RECORDS TO USE START

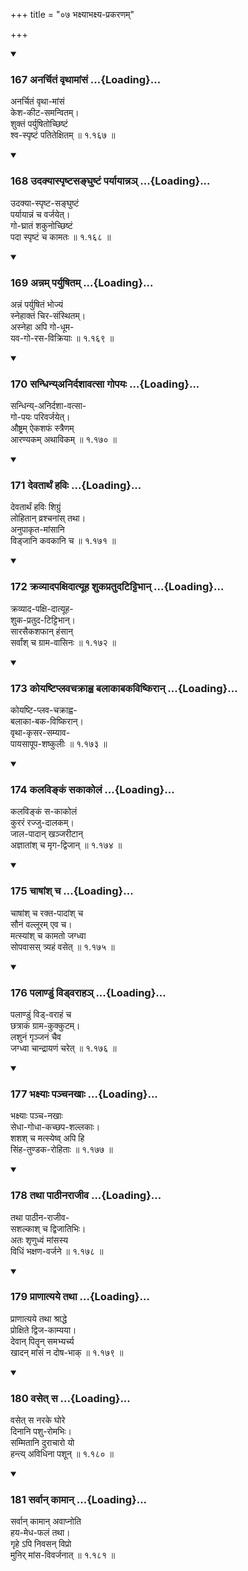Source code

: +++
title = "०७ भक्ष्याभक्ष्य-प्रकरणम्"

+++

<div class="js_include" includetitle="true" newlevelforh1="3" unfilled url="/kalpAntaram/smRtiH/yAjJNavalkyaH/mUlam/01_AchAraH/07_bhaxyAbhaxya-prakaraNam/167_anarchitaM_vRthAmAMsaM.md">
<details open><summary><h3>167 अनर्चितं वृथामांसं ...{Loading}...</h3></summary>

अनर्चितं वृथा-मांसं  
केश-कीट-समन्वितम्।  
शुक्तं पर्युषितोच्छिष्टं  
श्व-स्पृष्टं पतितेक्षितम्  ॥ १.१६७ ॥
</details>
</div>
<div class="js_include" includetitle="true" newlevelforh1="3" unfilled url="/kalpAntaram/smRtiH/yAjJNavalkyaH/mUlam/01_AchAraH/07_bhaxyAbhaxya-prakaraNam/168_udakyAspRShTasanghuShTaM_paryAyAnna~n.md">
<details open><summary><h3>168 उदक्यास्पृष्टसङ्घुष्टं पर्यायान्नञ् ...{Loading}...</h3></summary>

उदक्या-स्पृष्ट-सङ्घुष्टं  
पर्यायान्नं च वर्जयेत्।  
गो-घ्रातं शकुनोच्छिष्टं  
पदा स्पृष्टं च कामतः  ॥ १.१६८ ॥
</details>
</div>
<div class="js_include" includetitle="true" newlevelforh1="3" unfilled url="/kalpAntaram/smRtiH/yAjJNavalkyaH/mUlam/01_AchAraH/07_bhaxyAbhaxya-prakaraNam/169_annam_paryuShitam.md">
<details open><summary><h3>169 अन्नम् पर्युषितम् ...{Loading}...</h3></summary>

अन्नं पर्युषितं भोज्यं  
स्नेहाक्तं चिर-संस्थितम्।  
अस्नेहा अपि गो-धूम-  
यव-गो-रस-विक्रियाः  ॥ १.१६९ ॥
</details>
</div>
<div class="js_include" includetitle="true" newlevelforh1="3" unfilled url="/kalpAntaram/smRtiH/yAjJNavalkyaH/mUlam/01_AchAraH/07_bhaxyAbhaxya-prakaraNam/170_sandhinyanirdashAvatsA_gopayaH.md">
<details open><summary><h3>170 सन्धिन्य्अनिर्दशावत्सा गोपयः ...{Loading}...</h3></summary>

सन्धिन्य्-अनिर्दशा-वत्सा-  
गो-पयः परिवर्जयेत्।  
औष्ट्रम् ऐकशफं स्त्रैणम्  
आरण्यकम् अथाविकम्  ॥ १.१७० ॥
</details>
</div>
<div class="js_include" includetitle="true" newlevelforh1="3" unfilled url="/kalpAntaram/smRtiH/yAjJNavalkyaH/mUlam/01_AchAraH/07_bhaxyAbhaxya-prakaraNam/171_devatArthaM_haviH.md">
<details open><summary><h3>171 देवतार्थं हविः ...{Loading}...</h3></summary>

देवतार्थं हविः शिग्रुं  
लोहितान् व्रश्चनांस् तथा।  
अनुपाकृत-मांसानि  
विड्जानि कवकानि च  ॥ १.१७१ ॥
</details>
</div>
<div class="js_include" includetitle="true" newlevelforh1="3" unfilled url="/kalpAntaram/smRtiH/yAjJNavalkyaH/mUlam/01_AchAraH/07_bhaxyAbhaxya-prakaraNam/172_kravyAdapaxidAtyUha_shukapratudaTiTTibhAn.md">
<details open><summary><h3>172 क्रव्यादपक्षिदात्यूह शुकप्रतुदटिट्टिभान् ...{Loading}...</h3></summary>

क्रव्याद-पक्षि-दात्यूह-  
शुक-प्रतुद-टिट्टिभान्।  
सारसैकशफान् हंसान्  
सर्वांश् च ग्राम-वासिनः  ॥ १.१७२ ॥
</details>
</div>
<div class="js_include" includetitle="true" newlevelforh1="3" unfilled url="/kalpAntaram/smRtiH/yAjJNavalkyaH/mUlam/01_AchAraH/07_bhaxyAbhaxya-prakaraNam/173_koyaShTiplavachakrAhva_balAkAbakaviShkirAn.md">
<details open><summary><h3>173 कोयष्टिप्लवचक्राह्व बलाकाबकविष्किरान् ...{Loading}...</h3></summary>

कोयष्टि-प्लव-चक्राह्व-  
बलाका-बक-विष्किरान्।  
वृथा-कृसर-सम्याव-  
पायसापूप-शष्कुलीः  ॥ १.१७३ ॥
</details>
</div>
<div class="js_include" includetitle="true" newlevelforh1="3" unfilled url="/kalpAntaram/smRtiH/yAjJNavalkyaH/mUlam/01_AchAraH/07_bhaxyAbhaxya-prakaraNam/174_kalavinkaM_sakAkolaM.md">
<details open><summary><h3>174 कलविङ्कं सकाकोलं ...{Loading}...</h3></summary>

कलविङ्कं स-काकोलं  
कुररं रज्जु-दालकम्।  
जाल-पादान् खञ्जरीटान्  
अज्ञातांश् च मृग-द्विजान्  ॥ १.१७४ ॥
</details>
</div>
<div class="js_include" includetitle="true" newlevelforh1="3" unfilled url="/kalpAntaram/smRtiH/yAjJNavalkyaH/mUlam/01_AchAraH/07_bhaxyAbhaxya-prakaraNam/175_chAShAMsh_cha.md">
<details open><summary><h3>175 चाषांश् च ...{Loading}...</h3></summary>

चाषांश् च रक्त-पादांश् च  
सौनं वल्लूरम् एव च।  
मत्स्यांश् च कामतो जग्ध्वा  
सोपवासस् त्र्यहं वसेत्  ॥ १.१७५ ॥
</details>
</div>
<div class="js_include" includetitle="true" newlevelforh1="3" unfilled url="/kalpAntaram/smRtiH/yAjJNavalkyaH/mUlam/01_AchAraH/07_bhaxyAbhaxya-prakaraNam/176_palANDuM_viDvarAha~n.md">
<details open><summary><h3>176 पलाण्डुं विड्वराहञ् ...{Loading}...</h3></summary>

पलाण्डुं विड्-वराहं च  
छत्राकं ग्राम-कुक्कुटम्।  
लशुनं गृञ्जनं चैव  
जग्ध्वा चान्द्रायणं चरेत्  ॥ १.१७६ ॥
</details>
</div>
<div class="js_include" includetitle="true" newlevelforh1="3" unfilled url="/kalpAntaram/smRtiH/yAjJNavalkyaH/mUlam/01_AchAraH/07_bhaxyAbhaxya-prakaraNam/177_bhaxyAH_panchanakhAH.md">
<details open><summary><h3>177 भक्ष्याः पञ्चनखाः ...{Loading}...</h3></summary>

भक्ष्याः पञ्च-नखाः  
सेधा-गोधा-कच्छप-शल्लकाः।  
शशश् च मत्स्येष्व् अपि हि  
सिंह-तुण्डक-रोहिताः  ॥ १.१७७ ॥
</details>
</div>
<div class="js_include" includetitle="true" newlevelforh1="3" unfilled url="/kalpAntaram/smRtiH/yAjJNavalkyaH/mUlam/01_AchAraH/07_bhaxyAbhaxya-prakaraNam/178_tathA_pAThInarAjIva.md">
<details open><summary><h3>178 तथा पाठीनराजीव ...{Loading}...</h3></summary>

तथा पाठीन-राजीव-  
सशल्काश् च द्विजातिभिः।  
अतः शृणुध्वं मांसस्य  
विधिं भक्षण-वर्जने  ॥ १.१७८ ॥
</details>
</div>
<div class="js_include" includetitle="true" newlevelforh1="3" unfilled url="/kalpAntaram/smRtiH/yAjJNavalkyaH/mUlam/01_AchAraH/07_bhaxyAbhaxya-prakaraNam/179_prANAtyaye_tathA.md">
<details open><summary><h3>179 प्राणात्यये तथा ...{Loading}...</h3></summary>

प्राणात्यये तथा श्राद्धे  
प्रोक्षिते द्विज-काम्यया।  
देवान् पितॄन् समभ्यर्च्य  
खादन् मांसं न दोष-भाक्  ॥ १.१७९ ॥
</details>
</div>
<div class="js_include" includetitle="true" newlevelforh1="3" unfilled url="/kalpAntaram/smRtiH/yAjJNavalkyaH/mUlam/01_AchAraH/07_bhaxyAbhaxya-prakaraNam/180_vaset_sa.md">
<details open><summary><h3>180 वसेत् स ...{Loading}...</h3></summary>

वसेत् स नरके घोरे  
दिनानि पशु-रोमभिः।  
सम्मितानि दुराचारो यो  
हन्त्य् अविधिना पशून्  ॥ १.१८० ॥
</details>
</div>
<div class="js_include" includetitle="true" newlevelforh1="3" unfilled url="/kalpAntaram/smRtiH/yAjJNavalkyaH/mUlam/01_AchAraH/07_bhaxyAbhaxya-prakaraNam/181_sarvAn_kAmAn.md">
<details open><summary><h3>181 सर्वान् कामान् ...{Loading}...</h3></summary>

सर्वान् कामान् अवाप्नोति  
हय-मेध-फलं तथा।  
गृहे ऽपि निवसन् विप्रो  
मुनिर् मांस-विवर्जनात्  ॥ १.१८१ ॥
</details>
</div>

RECORDS TO USE END

ASSIGNMENT: Write out nothing but the lines from the start of the data through the line with "शुक्तं पर्युषितोच्छिष्टं". Leave out the pictures.

EXERCISE RESPONSE:
Source code

: +++
title = "०७ भक्ष्याभक्ष्य-प्रकरणम्"

+++

<div class="js_include" includetitle="true" newlevelforh1="3" unfilled url="/kalpAntaram/smRtiH/yAjJNavalkyaH/mUlam/01_AchAraH/07_bhaxyAbhaxya-prakaraNam/167_anarchitaM_vRthAmAMsaM.md">
<details open><summary><h3>167 अनर्चितं वृथामांसं ...{Loading}...</h3></summary>

अनर्चितं वृथा-मांसं  
केश-कीट-समन्वितम्।  
शुक्तं पर्युषितोच्छिष्टं  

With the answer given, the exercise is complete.